**Problem to solve**
Repeat, word for word, all the data that follows, and exclude the pictures.
>>>
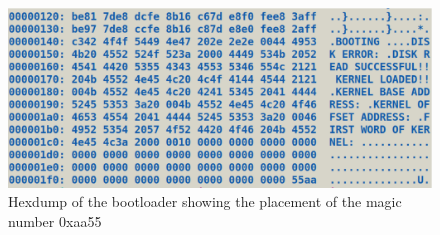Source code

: \begin{figure}[h]
  \centering
  \includegraphics[scale=0.30]{figures/boothexdump.eps}
  \caption{Hexdump of the bootloader showing the placement of the magic number 0xaa55}
\label{fig:boothexdump}
\end{figure}

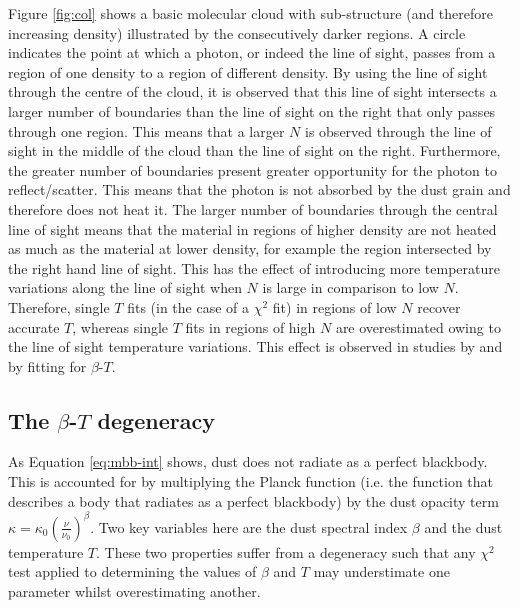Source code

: \documentclass{report}
\begin{document}
Figure \ref{fig:col} shows a basic molecular cloud with sub-structure (and therefore increasing density) illustrated by the consecutively darker regions. A circle indicates the point at which a photon, or indeed the line of sight, passes from a region of one density to a region of different density. By using the line of sight through the centre of the cloud, it is observed that this line of sight intersects a larger number of boundaries than the line of sight on the right that only passes through one region. This means that a larger $N$ is observed through the line of sight in the middle of the cloud than the line of sight on the right. Furthermore, the greater number of boundaries present greater opportunity for the photon to reflect/scatter. This means that the photon is not absorbed by the dust grain and therefore does not heat it. The larger number of boundaries through the central line of sight means that the material in regions of higher density are not heated as much as the material at lower density, for example the region intersected by the right hand line of sight. This has the effect of introducing more temperature variations along the line of sight when $N$ is large in comparison to low $N$. Therefore, single $T$ fits (in the case of a $\chi^{2}$ fit) in regions of low $N$ recover accurate $T$, whereas single $T$ fits in regions of high $N$ are overestimated owing to the line of sight temperature variations. This effect is observed in studies by \textcite{noise,noiseb} and \textcite{kelly} by fitting for $\beta$-$T$.

\subsection{The $\beta$-$T$ degeneracy} \label{sec:degen}
As Equation \ref{eq:mbb-int} shows, dust does not radiate as a perfect blackbody. This is accounted for by multiplying the Planck function (i.e. the function that describes a body that radiates as a perfect blackbody) by the dust opacity term $\kappa = \kappa_{0}(\frac{\nu}{\nu_{0}})^{\beta}$. Two key variables here are the dust spectral index $\beta$ and the dust temperature $T$. These two properties suffer from a degeneracy \parencite{degen} such that any $\chi^{2}$ test applied to determining the values of $\beta$ and $T$ may understimate one parameter whilst overestimating another.
\end{document}
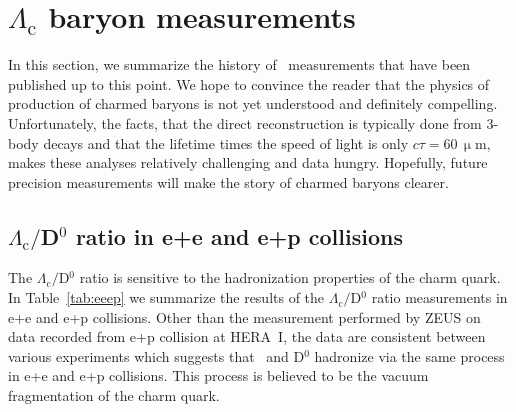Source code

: \section{$\Lambda_\mathrm{c}$ baryon measurements}
In this section, we summarize the history of \Lambdac\ measurements that have been published up to this point. We hope to convince the reader that the physics of production of charmed baryons is not yet understood and definitely compelling. Unfortunately, the facts, that the direct reconstruction is typically done from 3-body decays and that the lifetime times the speed of light is only $c\tau = 60\,\upmu$m, makes these analyses relatively challenging and data hungry. Hopefully, future precision measurements will make the story of charmed baryons clearer.

\subsection{$\Lambda_\mathrm{c}/$D$^0$ ratio in e+e and e+p collisions}

The $\Lambda_\mathrm{c}/$D$^0$ ratio is sensitive to the hadronization properties of the charm quark. In Table~\ref{tab:eeep} we summarize the results of the $\Lambda_\mathrm{c}/$D$^0$ ratio measurements in e+e and e+p collisions. Other than the measurement performed by ZEUS on data recorded from e+p collision at HERA~I, the data are consistent between various experiments which suggests that \Lambdac\ and D$^0$ hadronize via the same process in e+e and e+p collisions. This process is believed to be the vacuum fragmentation of the charm quark.

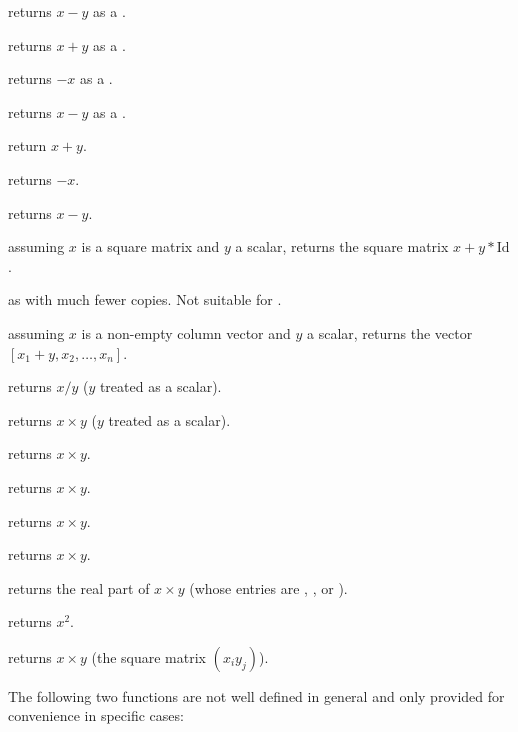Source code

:  returns $x - y$ as a .

 returns $x + y$ as a .

 returns $-x$ as a .

 returns $x - y$ as a .

 return $x+y$.

 returns $-x$.

 returns $x-y$.

 assuming $x$ is a square matrix
and $y$ a scalar, returns the square matrix $x + y*\text{Id}$.

 as  with much
fewer copies. Not suitable for .

 assuming $x$ is a non-empty column vector
and $y$ a scalar, returns the vector $[x_1 + y, x_2,\dots,x_n]$.


 returns $x/y$ ($y$ treated as a scalar).



 returns $x\times y$ ($y$ treated as a
scalar).

 returns $x\times y$.

 returns $x\times y$.

 returns $x\times y$.

 returns $x\times y$.

 returns the real part of $x\times y$
(whose entries are , ,  or ).

 returns $x^2$.

 returns $x\times y$ (the square matrix
$(x_iy_j)$).

The following two functions are not well defined in general and only provided
for convenience in specific cases:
<<<
**Task answer**
Source code

: \begin{figure}[h]
  \centering
  \includegraphics[scale=0.30]{figures/boothexdump.eps}
  \caption{Hexdump of the bootloader showing the placement of the magic number 0xaa55}
\label{fig:boothexdump}
\end{figure}

Source code

: \documentclass{report}
\begin{document}
Figure \ref{fig:col} shows a basic molecular cloud with sub-structure (and therefore increasing density) illustrated by the consecutively darker regions. A circle indicates the point at which a photon, or indeed the line of sight, passes from a region of one density to a region of different density. By using the line of sight through the centre of the cloud, it is observed that this line of sight intersects a larger number of boundaries than the line of sight on the right that only passes through one region. This means that a larger $N$ is observed through the line of sight in the middle of the cloud than the line of sight on the right. Furthermore, the greater number of boundaries present greater opportunity for the photon to reflect/scatter. This means that the photon is not absorbed by the dust grain and therefore does not heat it. The larger number of boundaries through the central line of sight means that the material in regions of higher density are not heated as much as the material at lower density, for example the region intersected by the right hand line of sight. This has the effect of introducing more temperature variations along the line of sight when $N$ is large in comparison to low $N$. Therefore, single $T$ fits (in the case of a $\chi^{2}$ fit) in regions of low $N$ recover accurate $T$, whereas single $T$ fits in regions of high $N$ are overestimated owing to the line of sight temperature variations. This effect is observed in studies by \textcite{noise,noiseb} and \textcite{kelly} by fitting for $\beta$-$T$.

\subsection{The $\beta$-$T$ degeneracy} \label{sec:degen}
As Equation \ref{eq:mbb-int} shows, dust does not radiate as a perfect blackbody. This is accounted for by multiplying the Planck function (i.e. the function that describes a body that radiates as a perfect blackbody) by the dust opacity term $\kappa = \kappa_{0}(\frac{\nu}{\nu_{0}})^{\beta}$. Two key variables here are the dust spectral index $\beta$ and the dust temperature $T$. These two properties suffer from a degeneracy \parencite{degen} such that any $\chi^{2}$ test applied to determining the values of $\beta$ and $T$ may understimate one parameter whilst overestimating another.
\end{document}
Source code

: \section{$\Lambda_\mathrm{c}$ baryon measurements}
In this section, we summarize the history of \Lambdac\ measurements that have been published up to this point. We hope to convince the reader that the physics of production of charmed baryons is not yet understood and definitely compelling. Unfortunately, the facts, that the direct reconstruction is typically done from 3-body decays and that the lifetime times the speed of light is only $c\tau = 60\,\upmu$m, makes these analyses relatively challenging and data hungry. Hopefully, future precision measurements will make the story of charmed baryons clearer.

\subsection{$\Lambda_\mathrm{c}/$D$^0$ ratio in e+e and e+p collisions}

The $\Lambda_\mathrm{c}/$D$^0$ ratio is sensitive to the hadronization properties of the charm quark. In Table~\ref{tab:eeep} we summarize the results of the $\Lambda_\mathrm{c}/$D$^0$ ratio measurements in e+e and e+p collisions. Other than the measurement performed by ZEUS on data recorded from e+p collision at HERA~I, the data are consistent between various experiments which suggests that \Lambdac\ and D$^0$ hadronize via the same process in e+e and e+p collisions. This process is believed to be the vacuum fragmentation of the charm quark.

Source code

:  returns $x - y$ as a .

 returns $x + y$ as a .

 returns $-x$ as a .

 returns $x - y$ as a .

 return $x+y$.

 returns $-x$.

 returns $x-y$.

 assuming $x$ is a square matrix
and $y$ a scalar, returns the square matrix $x + y*\text{Id}$.

 as  with much
fewer copies. Not suitable for .

 assuming $x$ is a non-empty column vector
and $y$ a scalar, returns the vector $[x_1 + y, x_2,\dots,x_n]$.


 returns $x/y$ ($y$ treated as a scalar).



 returns $x\times y$ ($y$ treated as a
scalar).

 returns $x\times y$.

 returns $x\times y$.

 returns $x\times y$.

 returns $x\times y$.

 returns the real part of $x\times y$
(whose entries are , ,  or ).

 returns $x^2$.

 returns $x\times y$ (the square matrix
$(x_iy_j)$).

The following two functions are not well defined in general and only provided
for convenience in specific cases:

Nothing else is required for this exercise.